Data supplied:
- Opening Delimiter -

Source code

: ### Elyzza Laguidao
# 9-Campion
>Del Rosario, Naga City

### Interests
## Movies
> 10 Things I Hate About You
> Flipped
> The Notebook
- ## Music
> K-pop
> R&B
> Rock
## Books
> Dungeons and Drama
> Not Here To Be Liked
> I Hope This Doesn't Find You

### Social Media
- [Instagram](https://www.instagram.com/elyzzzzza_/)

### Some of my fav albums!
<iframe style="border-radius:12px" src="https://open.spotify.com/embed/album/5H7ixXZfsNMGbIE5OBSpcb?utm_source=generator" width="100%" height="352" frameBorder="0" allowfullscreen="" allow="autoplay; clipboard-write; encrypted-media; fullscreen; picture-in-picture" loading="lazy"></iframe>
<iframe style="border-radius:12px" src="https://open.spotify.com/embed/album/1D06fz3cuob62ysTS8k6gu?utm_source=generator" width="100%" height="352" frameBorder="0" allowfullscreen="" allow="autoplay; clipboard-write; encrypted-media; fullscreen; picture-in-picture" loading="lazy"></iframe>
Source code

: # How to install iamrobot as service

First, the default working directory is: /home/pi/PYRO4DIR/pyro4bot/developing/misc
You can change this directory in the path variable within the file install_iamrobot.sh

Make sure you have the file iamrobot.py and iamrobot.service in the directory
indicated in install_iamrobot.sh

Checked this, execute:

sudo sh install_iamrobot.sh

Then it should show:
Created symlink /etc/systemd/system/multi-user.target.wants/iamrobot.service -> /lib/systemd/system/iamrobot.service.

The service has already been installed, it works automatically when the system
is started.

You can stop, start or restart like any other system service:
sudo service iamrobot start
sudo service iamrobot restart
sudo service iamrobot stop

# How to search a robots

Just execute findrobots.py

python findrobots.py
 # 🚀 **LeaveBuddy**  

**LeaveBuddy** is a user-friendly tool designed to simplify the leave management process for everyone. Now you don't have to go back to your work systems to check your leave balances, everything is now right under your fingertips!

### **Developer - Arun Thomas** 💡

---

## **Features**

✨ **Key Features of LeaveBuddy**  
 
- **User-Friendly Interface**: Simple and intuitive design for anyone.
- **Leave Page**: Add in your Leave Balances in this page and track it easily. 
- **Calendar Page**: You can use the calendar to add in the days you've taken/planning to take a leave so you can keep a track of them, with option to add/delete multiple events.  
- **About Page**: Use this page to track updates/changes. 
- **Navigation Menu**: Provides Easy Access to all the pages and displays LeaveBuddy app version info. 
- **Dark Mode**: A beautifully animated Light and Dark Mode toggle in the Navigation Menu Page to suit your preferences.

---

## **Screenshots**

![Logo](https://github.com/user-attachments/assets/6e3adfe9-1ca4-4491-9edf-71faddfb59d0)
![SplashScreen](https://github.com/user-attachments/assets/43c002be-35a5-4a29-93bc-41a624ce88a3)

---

- Closing Delimiter -

Problem to work on: Exactly as they appear above, output the lines of the data from the first through the one that contains "# 🚀 **LeaveBuddy**", and only those lines.

Answer box:
Source code

: ### Elyzza Laguidao
# 9-Campion
>Del Rosario, Naga City

### Interests
## Movies
> 10 Things I Hate About You
> Flipped
> The Notebook
- ## Music
> K-pop
> R&B
> Rock
## Books
> Dungeons and Drama
> Not Here To Be Liked
> I Hope This Doesn't Find You

### Social Media
- [Instagram](https://www.instagram.com/elyzzzzza_/)

### Some of my fav albums!
<iframe style="border-radius:12px" src="https://open.spotify.com/embed/album/5H7ixXZfsNMGbIE5OBSpcb?utm_source=generator" width="100%" height="352" frameBorder="0" allowfullscreen="" allow="autoplay; clipboard-write; encrypted-media; fullscreen; picture-in-picture" loading="lazy"></iframe>
<iframe style="border-radius:12px" src="https://open.spotify.com/embed/album/1D06fz3cuob62ysTS8k6gu?utm_source=generator" width="100%" height="352" frameBorder="0" allowfullscreen="" allow="autoplay; clipboard-write; encrypted-media; fullscreen; picture-in-picture" loading="lazy"></iframe>
Source code

: # How to install iamrobot as service

First, the default working directory is: /home/pi/PYRO4DIR/pyro4bot/developing/misc
You can change this directory in the path variable within the file install_iamrobot.sh

Make sure you have the file iamrobot.py and iamrobot.service in the directory
indicated in install_iamrobot.sh

Checked this, execute:

sudo sh install_iamrobot.sh

Then it should show:
Created symlink /etc/systemd/system/multi-user.target.wants/iamrobot.service -> /lib/systemd/system/iamrobot.service.

The service has already been installed, it works automatically when the system
is started.

You can stop, start or restart like any other system service:
sudo service iamrobot start
sudo service iamrobot restart
sudo service iamrobot stop

# How to search a robots

Just execute findrobots.py

python findrobots.py
 # 🚀 **LeaveBuddy**  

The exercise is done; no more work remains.